◆ WORK TASK: Where the data below has the string "https", return the whole line.

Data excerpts

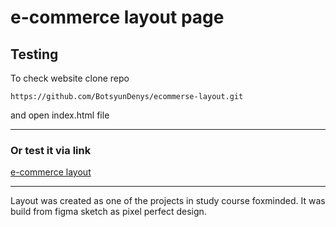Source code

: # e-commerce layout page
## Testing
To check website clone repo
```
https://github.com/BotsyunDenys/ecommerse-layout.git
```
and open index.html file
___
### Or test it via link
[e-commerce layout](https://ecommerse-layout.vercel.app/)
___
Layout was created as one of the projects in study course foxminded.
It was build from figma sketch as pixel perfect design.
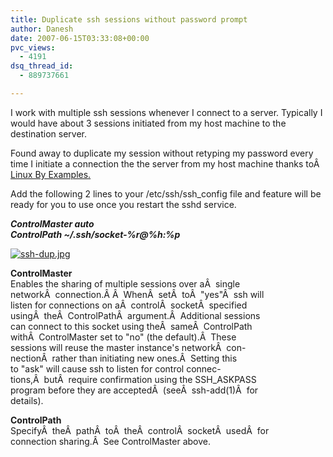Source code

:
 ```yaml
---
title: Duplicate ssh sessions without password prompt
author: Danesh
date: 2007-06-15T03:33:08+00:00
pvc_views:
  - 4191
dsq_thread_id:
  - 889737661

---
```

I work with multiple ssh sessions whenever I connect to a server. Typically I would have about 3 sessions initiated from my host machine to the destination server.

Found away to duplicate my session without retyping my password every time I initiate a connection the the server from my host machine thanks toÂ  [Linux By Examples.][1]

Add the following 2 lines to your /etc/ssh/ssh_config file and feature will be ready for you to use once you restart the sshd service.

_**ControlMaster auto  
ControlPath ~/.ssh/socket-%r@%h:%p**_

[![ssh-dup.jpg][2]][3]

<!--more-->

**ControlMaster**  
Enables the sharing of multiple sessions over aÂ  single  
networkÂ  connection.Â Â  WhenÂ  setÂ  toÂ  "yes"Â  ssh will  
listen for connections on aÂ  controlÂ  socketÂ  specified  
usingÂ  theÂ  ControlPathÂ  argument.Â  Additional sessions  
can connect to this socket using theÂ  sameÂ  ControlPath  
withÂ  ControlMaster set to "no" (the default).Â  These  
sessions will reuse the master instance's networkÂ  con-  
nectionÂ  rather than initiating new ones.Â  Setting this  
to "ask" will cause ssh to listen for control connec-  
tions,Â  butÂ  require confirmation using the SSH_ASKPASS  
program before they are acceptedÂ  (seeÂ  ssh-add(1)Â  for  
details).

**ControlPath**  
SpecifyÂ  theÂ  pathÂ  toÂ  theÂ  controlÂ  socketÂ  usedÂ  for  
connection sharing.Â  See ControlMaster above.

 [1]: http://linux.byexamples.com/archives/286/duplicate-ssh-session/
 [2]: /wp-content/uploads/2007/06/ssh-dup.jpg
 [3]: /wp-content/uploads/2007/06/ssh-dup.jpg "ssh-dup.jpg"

---

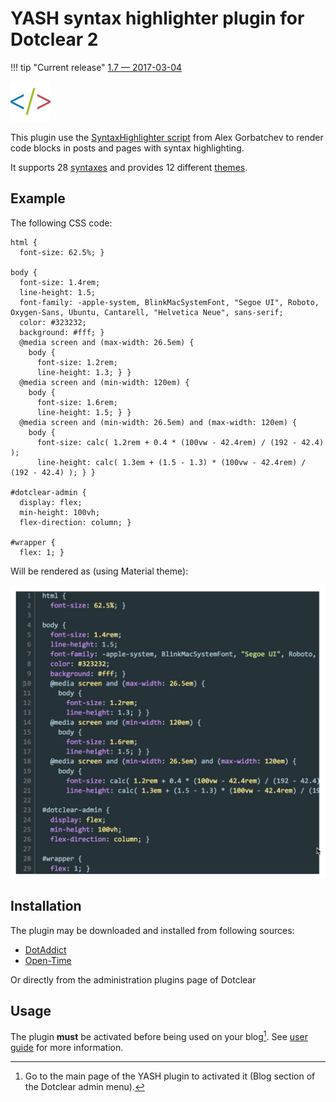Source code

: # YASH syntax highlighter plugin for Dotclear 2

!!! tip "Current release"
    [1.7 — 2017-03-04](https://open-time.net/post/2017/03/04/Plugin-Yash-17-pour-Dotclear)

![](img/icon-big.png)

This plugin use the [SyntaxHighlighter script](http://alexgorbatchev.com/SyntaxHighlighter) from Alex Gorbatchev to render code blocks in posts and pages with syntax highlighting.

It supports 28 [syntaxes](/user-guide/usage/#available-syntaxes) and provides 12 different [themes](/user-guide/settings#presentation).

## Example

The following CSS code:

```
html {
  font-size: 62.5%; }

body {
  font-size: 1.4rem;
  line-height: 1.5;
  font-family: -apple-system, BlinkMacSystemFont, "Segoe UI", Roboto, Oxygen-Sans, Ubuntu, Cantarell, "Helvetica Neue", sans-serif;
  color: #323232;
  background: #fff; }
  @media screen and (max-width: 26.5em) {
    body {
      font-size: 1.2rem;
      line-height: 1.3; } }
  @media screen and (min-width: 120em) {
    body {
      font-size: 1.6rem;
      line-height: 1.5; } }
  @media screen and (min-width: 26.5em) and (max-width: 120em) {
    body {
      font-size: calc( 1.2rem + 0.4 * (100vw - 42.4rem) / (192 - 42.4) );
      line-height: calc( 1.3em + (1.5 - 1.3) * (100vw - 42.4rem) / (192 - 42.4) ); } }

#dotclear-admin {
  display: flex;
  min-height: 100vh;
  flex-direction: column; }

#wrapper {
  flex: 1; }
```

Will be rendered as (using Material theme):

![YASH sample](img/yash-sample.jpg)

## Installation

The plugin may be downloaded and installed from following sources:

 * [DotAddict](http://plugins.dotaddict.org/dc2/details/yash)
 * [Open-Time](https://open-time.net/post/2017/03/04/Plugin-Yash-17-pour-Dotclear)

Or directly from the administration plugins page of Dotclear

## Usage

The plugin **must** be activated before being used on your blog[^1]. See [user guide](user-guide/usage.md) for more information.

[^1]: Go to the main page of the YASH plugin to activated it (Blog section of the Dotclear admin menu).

---

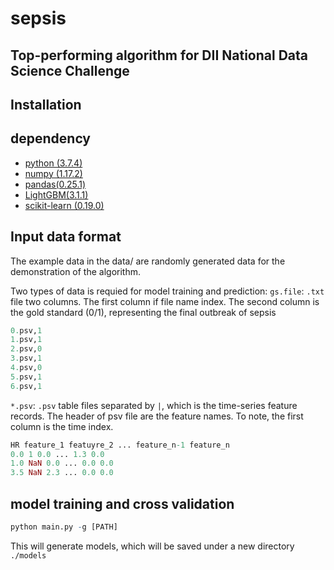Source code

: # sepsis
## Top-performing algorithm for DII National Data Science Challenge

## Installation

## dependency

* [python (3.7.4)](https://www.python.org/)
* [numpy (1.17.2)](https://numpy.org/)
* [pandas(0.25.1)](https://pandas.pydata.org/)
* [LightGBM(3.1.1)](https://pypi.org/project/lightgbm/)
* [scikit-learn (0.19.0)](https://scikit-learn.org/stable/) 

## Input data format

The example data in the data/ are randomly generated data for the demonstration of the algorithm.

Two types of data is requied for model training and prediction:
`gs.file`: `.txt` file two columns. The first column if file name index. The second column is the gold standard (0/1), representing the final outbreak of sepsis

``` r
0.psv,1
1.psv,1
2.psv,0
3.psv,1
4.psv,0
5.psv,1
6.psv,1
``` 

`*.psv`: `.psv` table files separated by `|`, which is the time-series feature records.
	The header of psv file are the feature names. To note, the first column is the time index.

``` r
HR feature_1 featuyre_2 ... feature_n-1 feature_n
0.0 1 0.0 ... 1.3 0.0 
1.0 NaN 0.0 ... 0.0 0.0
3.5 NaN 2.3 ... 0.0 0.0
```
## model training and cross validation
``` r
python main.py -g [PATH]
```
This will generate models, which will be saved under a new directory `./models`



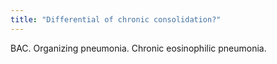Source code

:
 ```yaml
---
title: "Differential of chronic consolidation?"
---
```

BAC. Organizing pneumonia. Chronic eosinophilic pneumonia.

◆ ANSWER TO THIS EXERCISE:
https://github.com/BotsyunDenys/ecommerse-layout.git
[e-commerce layout](https://ecommerse-layout.vercel.app/)
    [1.7 — 2017-03-04](https://open-time.net/post/2017/03/04/Plugin-Yash-17-pour-Dotclear)
 * [Open-Time](https://open-time.net/post/2017/03/04/Plugin-Yash-17-pour-Dotclear)
* [python (3.7.4)](https://www.python.org/)
* [numpy (1.17.2)](https://numpy.org/)
* [pandas(0.25.1)](https://pandas.pydata.org/)
* [LightGBM(3.1.1)](https://pypi.org/project/lightgbm/)
* [scikit-learn (0.19.0)](https://scikit-learn.org/stable/) 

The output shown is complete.